Nomi Byström :
Whistleblower Christopher Wylie’s revelations on the exploiting of voters’ data have been heavyweight not once but twice. In the European Union too, personal data of millions was harnessed to influence choices at the ballot box: to vote for leaving the European Union in the Brexit referendum of 23 June 2016. As for voters themselves, they were oblivious to what was done with their information.
But Wylie’s insights also affirm how truth can be stranger than fiction. Perhaps this is also the reason why, despite attempts to draw attention to the abuses of data for years, scholars, journalists and civil society organisations have had an uphill struggle to make their voices heard. The March revelations did not come out of the blue. Rather, they have brought much-needed attention to what has been known about shady and nothing short of unlawful campaigning activities.
Violating the UK Data Protection Act, enormous, politically significant databases were created and voters were targeted billions of times in the run-up to the referendum. It can only be hoped, to borrow Carole Cadwalladr of the Observer, that a public inquiry is held in England. In addition to the campaigns and companies, it should include an examination of the extensive foreign involvement.
Significantly, the EU Parliament will also be investigating. However, that is no longer enough. Both the Union and member states need to take legislative measures against a repetition of campaigning that both violated privacy rights and eroded democracy, a fundamental value found in Article 2 of the Treaty on European Union.
Expectations that the General Data Protection Regulation will single-handedly tackle harvesting of personal data to win at any cost at the ballot box are unrealistic. True, the GDPR does have sharp teeth with its administrative sanctions (up to 20,000,000 EUR or 4% of the total worldwide annual turnover), but a much-needed algorithmic bite is missing. And its Article 22 is limited to ‘a decision based solely on automated processing’.
Psychological manipulation of voters – with their own personal data – has become a threat to democracy. In addition to data protection, campaign financing and other rules may be ignored to intensify the personalised targeting. First, the lack of transparency has to come to an end. The secretiveness of the entire scope of data processing; unavailable algorithms and closed proprietary platforms where the interference has been carried out have had damaging consequences. In addition to facilitating unlawful practices, they have hindered an open, constructive political debate and boosted extreme emotional material with little regard for the truthfulness of the content.
Transparency and effective oversight need to begin with, but not be limited to, Facebook. It should no longer be permitted to hide behind cosmetic improvements and polite apologies. Self-regulation has led to no regulation.
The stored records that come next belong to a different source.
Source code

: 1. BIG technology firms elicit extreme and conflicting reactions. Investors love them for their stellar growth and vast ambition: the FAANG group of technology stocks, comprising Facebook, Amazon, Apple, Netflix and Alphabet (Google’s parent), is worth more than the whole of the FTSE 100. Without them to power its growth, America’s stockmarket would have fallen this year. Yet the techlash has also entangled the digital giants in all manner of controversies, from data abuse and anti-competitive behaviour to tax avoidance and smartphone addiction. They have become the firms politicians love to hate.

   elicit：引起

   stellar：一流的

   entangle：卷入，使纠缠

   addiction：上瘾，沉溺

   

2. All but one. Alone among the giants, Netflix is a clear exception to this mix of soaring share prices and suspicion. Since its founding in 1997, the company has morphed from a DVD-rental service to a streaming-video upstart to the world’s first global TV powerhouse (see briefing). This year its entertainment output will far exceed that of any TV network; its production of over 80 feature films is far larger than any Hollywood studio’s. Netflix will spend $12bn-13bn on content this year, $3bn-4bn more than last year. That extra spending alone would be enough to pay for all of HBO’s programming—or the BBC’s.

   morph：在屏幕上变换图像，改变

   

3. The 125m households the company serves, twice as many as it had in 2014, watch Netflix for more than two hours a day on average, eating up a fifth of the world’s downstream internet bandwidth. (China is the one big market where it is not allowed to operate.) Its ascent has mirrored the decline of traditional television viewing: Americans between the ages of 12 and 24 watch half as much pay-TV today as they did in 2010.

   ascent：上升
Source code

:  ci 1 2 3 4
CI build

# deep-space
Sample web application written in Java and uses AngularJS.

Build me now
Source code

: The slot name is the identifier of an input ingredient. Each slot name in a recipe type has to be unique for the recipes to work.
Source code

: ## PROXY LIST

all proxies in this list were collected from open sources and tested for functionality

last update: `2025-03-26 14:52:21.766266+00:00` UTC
Campaigning and companies that disregard the law have to be made accountable. Fines alone are no deterrent. Rather, they favour wealthier candidates and their superrich backers. Political consulting, data analytics and digital advertising companies that engage in illegal hacking practices and intimidating, indoctrinating or threatening voters – anywhere in the world – should not be permitted to operate in the Union.
Last but not least, measures are required to tackle how foreign actors, typically beneath the radar, can become involved in national – or EU Parliament – elections in a variety of means, for example, building huge databases of voters, manipulating them from abroad, creating shell companies or with services and donations. Motives, in addition to undermining democratic institutions and destabilising society, include impacting how a country is run to advance own political goals.
Electoral campaigning has been massively disrupted, not least with data science. Yet the pertinent laws and powers of authorities may not even have caught up with digitalisation. To borrow the words of Vote Leave’s campaign director, ‘The law/regulatory agencies are such a joke the reality is that anybody who wanted to cheat the law could do it easily without people realising’.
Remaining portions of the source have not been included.